BEGIN

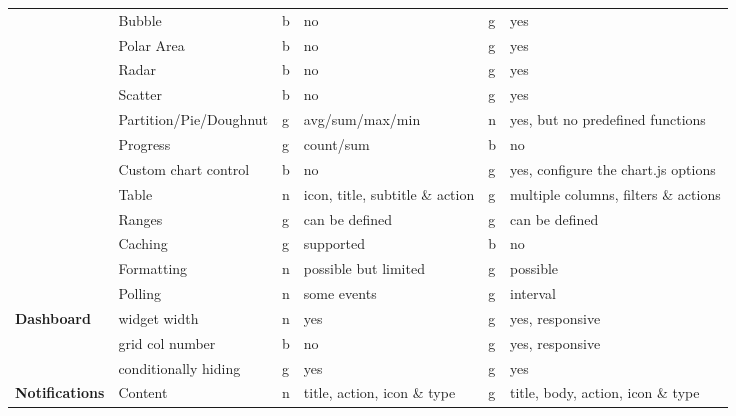 \begin{table}[]
\begin{tabular}{llllll}
        & Bubble                 & b  & no                              & g  & yes                                      \\
        & Polar Area             & b  & no                              & g  & yes                                      \\
        & Radar                  & b  & no                              & g  & yes                                      \\
        & Scatter                & b  & no                              & g  & yes                                      \\
        & Partition/Pie/Doughnut & g  & avg/sum/max/min                 & n  & yes, but no predefined functions         \\
        & Progress               & g  & count/sum                       & b  & no                                       \\
        & Custom chart control   & b  & no                              & g  & yes, configure the chart.js options      \\
        & Table                  & n  & icon, title, subtitle \& action & g  & multiple columns, filters \& actions     \\
        & Ranges                 & g  & can be defined                  & g  & can be defined                           \\
        & Caching                & g  & supported                       & b  & no                                       \\
        & Formatting             & n  & possible but limited            & g  & possible                                 \\
        & Polling                & n  & some events                     & g  & interval                                 \\
        \multirow{3}{*}{\textbf{Dashboard}}      & widget width           & n  & yes                             & g  & yes, responsive                          \\
        & grid col number        & b  & no                              & g  & yes, responsive                          \\
        & conditionally hiding   & g  & yes                             & g  & yes                                      \\
        \multirow{5}{*}{\textbf{Notifications}}  & Content                & n  & title, action, icon \& type     & g  & title, body, action, icon \& type        \\

\end{tabular}
\end{table}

END

--- WORK TO BE COMPLETED ---
Leave out all pictures, then copy the remaining material exactly.

--- RESPONSE BOX ---
 \begin{table}[]
\begin{tabular}{llllll}
        & Bubble                 & b  & no                              & g  & yes                                      \\
        & Polar Area             & b  & no                              & g  & yes                                      \\
        & Radar                  & b  & no                              & g  & yes                                      \\
        & Scatter                & b  & no                              & g  & yes                                      \\
        & Partition/Pie/Doughnut & g  & avg/sum/max/min                 & n  & yes, but no predefined functions         \\
        & Progress               & g  & count/sum                       & b  & no                                       \\
        & Custom chart control   & b  & no                              & g  & yes, configure the chart.js options      \\
        & Table                  & n  & icon, title, subtitle \& action & g  & multiple columns, filters \& actions     \\
        & Ranges                 & g  & can be defined                  & g  & can be defined                           \\
        & Caching                & g  & supported                       & b  & no                                       \\
        & Formatting             & n  & possible but limited            & g  & possible                                 \\
        & Polling                & n  & some events                     & g  & interval                                 \\
        \multirow{3}{*}{\textbf{Dashboard}}      & widget width           & n  & yes                             & g  & yes, responsive                          \\
        & grid col number        & b  & no                              & g  & yes, responsive                          \\
        & conditionally hiding   & g  & yes                             & g  & yes                                      \\
        \multirow{5}{*}{\textbf{Notifications}}  & Content                & n  & title, action, icon \& type     & g  & title, body, action, icon \& type        \\

\end{tabular}
\end{table}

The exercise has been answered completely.